> [Source records]:
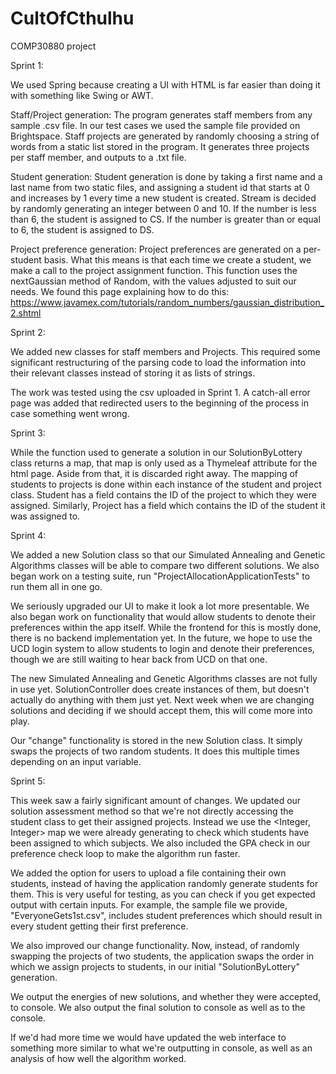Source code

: # CultOfCthulhu
COMP30880 project

Sprint 1:


We used Spring because creating a UI with HTML is far easier than doing it with something like Swing or AWT.

Staff/Project generation:
The program generates staff members from any sample .csv file. In our test cases we used the sample file provided on Brightspace. Staff projects are generated by randomly choosing a string of words from a static list stored in the program. It generates three projects per staff member, and outputs to a .txt file.

Student generation:
Student generation is done by taking a first name and a last name from two static files, and assigning a student id that starts at 0 and increases by 1 every time a new student is created. Stream is decided by randomly generating an integer between 0 and 10. If the number is less than 6, the student is assigned to CS. If the number is greater than or equal to 6, the student is assigned to DS.

Project preference generation:
Project preferences are generated on a per-student basis. What this means is that each time we create a student, we make a call to the project assignment function. This function uses the nextGaussian method of Random, with the values adjusted to suit our needs.
We found this page explaining how to do this: https://www.javamex.com/tutorials/random_numbers/gaussian_distribution_2.shtml


Sprint 2:

We added new classes for staff members and Projects. This required some significant restructuring of the parsing code to load the information into their relevant classes instead of storing it as lists of strings.

The work was tested using the csv uploaded in Sprint 1. A catch-all error page was added that redirected users to the beginning of the process in case something went wrong.

Sprint 3:

While the function used to generate a solution in our SolutionByLottery class returns a map, that map is only used as a Thymeleaf attribute for the html page. Aside from that, it is discarded right away. The mapping of students to projects is done within each instance of the student and project class. Student has a field contains the ID of the project to which they were assigned. Similarly, Project has a field which contains the ID of the student it was assigned to.

Sprint 4:

We added a new Solution class so that our Simulated Annealing and Genetic Algorithms classes will be able to compare two different solutions.
We also began work on a testing suite, run "ProjectAllocationApplicationTests" to run them all in one go.

We seriously upgraded our UI to make it look a lot more presentable. We also began work on functionality that would allow students to denote their preferences within the app itself. While the frontend for this is mostly done, there is no backend implementation yet.
In the future, we hope to use the UCD login system to allow students to login and denote their preferences, though we are still waiting to hear back from UCD on that one.

The new Simulated Annealing and Genetic Algorithms classes are not fully in use yet. SolutionController does create instances of them, but doesn't actually do anything with them just yet. Next week when we are changing solutions and deciding if we should accept them, this will come more into play.

Our "change" functionality is stored in the new Solution class. It simply swaps the projects of two random students. It does this multiple times depending on an input variable.

Sprint 5:

This week saw a fairly significant amount of changes. We updated our solution assessment method so that we're not directly accessing the student class to get their assigned projects. Instead we use the <Integer, Integer> map we were already generating to check which students have been assigned to which subjects. We also included the GPA check in our preference check loop to make the algorithm run faster.

We added the option for users to upload a file containing their own students, instead of having the application randomly generate students for them. This is very useful for testing, as you can check if you get expected output with certain inputs. For example, the sample file we provide, "EveryoneGets1st.csv", includes student preferences which should result in every student getting their first preference.

We also improved our change functionality. Now, instead, of randomly swapping the projects of two students, the application swaps the order in which we assign projects to students, in our initial "SolutionByLottery" generation.

We output the energies of new solutions, and whether they were accepted, to console. We also output the final solution to console as well as to the console.

If we'd had more time we would have updated the web interface to something more similar to what we're outputting in console, as well as an analysis of how well the algorithm worked.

> [What the exercise asks]: In your answer, include only the lines above starting at the line that holds "We also began work on a" and ending at the line that holds "This week saw", copied exactly.

> [Reply to the task]:
We also began work on a testing suite, run "ProjectAllocationApplicationTests" to run them all in one go.

We seriously upgraded our UI to make it look a lot more presentable. We also began work on functionality that would allow students to denote their preferences within the app itself. While the frontend for this is mostly done, there is no backend implementation yet.
In the future, we hope to use the UCD login system to allow students to login and denote their preferences, though we are still waiting to hear back from UCD on that one.

The new Simulated Annealing and Genetic Algorithms classes are not fully in use yet. SolutionController does create instances of them, but doesn't actually do anything with them just yet. Next week when we are changing solutions and deciding if we should accept them, this will come more into play.

Our "change" functionality is stored in the new Solution class. It simply swaps the projects of two random students. It does this multiple times depending on an input variable.

Sprint 5:

This week saw a fairly significant amount of changes. We updated our solution assessment method so that we're not directly accessing the student class to get their assigned projects. Instead we use the <Integer, Integer> map we were already generating to check which students have been assigned to which subjects. We also included the GPA check in our preference check loop to make the algorithm run faster.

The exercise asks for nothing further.